◆ **Your objective**: Find the lines in the listing below that have the word "assigned" and give their count, nothing else.

◆ **Supplied information**:
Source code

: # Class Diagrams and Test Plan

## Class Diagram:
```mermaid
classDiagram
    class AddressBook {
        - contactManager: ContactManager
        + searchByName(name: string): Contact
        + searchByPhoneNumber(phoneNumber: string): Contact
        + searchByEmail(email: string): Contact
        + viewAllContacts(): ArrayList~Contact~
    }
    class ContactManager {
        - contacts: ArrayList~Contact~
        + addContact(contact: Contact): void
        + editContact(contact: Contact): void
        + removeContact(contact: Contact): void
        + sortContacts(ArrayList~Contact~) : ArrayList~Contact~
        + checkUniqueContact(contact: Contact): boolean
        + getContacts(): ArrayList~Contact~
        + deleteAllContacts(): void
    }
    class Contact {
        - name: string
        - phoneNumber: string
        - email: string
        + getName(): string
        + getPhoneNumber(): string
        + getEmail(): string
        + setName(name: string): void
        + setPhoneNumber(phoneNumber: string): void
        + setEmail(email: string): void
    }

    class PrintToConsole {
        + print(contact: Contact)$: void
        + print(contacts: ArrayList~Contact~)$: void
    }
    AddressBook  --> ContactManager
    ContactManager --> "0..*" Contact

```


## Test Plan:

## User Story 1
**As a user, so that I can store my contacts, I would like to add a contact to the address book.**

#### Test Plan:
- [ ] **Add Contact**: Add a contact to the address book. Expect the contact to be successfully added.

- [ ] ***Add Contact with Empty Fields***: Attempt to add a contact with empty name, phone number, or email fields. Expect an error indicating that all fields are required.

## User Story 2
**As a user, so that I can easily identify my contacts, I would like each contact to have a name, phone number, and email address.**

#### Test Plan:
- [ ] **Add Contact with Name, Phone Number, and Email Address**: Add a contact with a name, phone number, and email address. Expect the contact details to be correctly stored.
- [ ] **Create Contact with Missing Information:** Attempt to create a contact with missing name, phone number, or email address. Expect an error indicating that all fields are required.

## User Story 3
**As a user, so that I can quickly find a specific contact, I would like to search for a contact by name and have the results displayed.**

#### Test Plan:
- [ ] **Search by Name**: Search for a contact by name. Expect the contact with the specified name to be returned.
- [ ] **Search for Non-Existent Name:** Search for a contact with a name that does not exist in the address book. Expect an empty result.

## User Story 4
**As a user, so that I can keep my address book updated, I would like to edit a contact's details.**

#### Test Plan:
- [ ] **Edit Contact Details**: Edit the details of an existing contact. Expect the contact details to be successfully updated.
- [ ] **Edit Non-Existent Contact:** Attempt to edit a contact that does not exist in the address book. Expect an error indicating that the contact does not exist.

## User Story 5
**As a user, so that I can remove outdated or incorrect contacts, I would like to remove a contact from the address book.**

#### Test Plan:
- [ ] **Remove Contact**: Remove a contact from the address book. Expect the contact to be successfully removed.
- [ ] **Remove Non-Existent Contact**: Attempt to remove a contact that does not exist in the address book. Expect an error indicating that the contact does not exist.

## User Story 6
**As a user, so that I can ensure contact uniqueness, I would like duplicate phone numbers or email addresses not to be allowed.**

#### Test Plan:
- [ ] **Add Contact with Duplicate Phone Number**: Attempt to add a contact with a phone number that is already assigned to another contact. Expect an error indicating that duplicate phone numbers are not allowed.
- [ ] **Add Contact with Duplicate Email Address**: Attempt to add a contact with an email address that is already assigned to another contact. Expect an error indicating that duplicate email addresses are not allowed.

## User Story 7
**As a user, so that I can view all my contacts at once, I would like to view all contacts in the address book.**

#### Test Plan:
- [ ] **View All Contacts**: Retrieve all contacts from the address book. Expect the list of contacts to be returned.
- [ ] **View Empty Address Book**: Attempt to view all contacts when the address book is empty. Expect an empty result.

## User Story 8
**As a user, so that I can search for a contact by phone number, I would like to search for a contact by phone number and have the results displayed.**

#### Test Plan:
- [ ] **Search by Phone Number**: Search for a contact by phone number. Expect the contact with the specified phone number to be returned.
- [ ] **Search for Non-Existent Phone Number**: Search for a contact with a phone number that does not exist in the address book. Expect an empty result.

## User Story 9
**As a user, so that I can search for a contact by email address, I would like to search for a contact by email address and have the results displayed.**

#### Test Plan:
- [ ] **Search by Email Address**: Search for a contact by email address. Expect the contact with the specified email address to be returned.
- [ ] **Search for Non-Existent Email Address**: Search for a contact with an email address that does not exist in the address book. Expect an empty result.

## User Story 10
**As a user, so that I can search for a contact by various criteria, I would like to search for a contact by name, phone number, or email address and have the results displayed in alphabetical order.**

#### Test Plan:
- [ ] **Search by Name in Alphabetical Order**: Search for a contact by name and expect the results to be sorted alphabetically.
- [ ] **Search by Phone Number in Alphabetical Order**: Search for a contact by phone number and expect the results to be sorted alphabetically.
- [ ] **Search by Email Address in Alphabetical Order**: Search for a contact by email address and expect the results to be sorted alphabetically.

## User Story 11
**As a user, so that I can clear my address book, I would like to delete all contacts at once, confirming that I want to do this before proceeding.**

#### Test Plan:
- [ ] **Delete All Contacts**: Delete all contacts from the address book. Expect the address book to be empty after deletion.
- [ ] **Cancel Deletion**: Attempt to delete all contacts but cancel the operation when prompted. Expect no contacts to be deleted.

◆ **Written response**: 2